**What needs to be done**
Starting at the top line and ending at the bottom one, repeat the entries exactly and drop every picture.

□ □ □

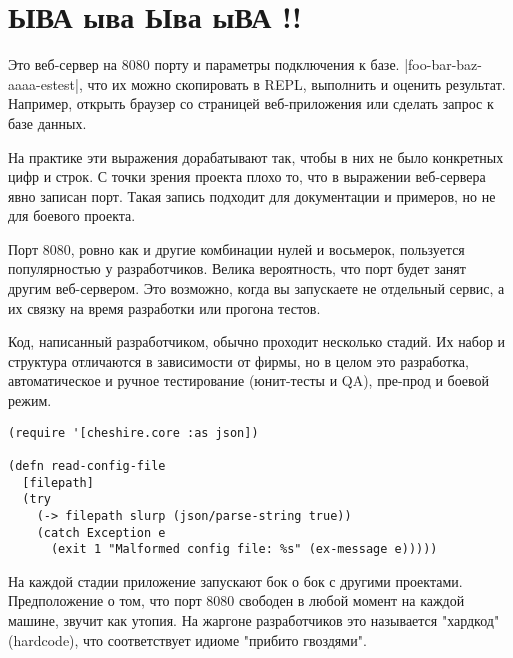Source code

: \chapter{ЫВА ыва Ыва ыВА !!}


Это веб-сервер на 8080 порту и параметры подключения к базе.
\spverb|foo-bar-baz-aaaa-estest|, что их можно скопировать в REPL, выполнить и оценить
результат. Например, открыть браузер со страницей веб-приложения или сделать
запрос к базе данных.

На практике эти выражения дорабатывают так, чтобы в них не было конкретных цифр
и строк. С точки зрения проекта плохо то, что в выражении веб-сервера явно
записан порт. Такая запись подходит для документации и примеров, но не для
боевого проекта.

Порт 8080, ровно как и другие комбинации нулей и восьмерок, пользуется
популярностью у разработчиков. Велика вероятность, что порт будет занят другим
веб-сервером. Это возможно, когда вы запускаете не отдельный сервис, а их связку
на время разработки или прогона тестов.

Код, написанный разработчиком, обычно проходит несколько стадий. Их набор и
структура отличаются в зависимости от фирмы, но в целом это разработка,
автоматическое и ручное тестирование (юнит-тесты и QA), пре-прод и боевой режим.



\begin{sloppypar}
\begin{verbatim}
(require '[cheshire.core :as json])

(defn read-config-file
  [filepath]
  (try
    (-> filepath slurp (json/parse-string true))
    (catch Exception e
      (exit 1 "Malformed config file: %s" (ex-message e)))))
\end{verbatim}
\end{sloppypar}


На каждой стадии приложение запускают бок о бок с другими
проектами. Предположение о том, что порт 8080 свободен в любой момент на каждой
машине, звучит как утопия. На жаргоне разработчиков это называется "хардкод"
(hardcode), что соответствует идиоме "прибито гвоздями".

□ □ □

**Result of the exercise**
Source code

: \chapter{ЫВА ыва Ыва ыВА !!}


Это веб-сервер на 8080 порту и параметры подключения к базе.
\spverb|foo-bar-baz-aaaa-estest|, что их можно скопировать в REPL, выполнить и оценить
результат. Например, открыть браузер со страницей веб-приложения или сделать
запрос к базе данных.

На практике эти выражения дорабатывают так, чтобы в них не было конкретных цифр
и строк. С точки зрения проекта плохо то, что в выражении веб-сервера явно
записан порт. Такая запись подходит для документации и примеров, но не для
боевого проекта.

Порт 8080, ровно как и другие комбинации нулей и восьмерок, пользуется
популярностью у разработчиков. Велика вероятность, что порт будет занят другим
веб-сервером. Это возможно, когда вы запускаете не отдельный сервис, а их связку
на время разработки или прогона тестов.

Код, написанный разработчиком, обычно проходит несколько стадий. Их набор и
структура отличаются в зависимости от фирмы, но в целом это разработка,
автоматическое и ручное тестирование (юнит-тесты и QA), пре-прод и боевой режим.



\begin{sloppypar}
\begin{verbatim}
(require '[cheshire.core :as json])

(defn read-config-file
  [filepath]
  (try
    (-> filepath slurp (json/parse-string true))
    (catch Exception e
      (exit 1 "Malformed config file: %s" (ex-message e)))))
\end{verbatim}
\end{sloppypar}


На каждой стадии приложение запускают бок о бок с другими
проектами. Предположение о том, что порт 8080 свободен в любой момент на каждой
машине, звучит как утопия. На жаргоне разработчиков это называется "хардкод"
(hardcode), что соответствует идиоме "прибито гвоздями".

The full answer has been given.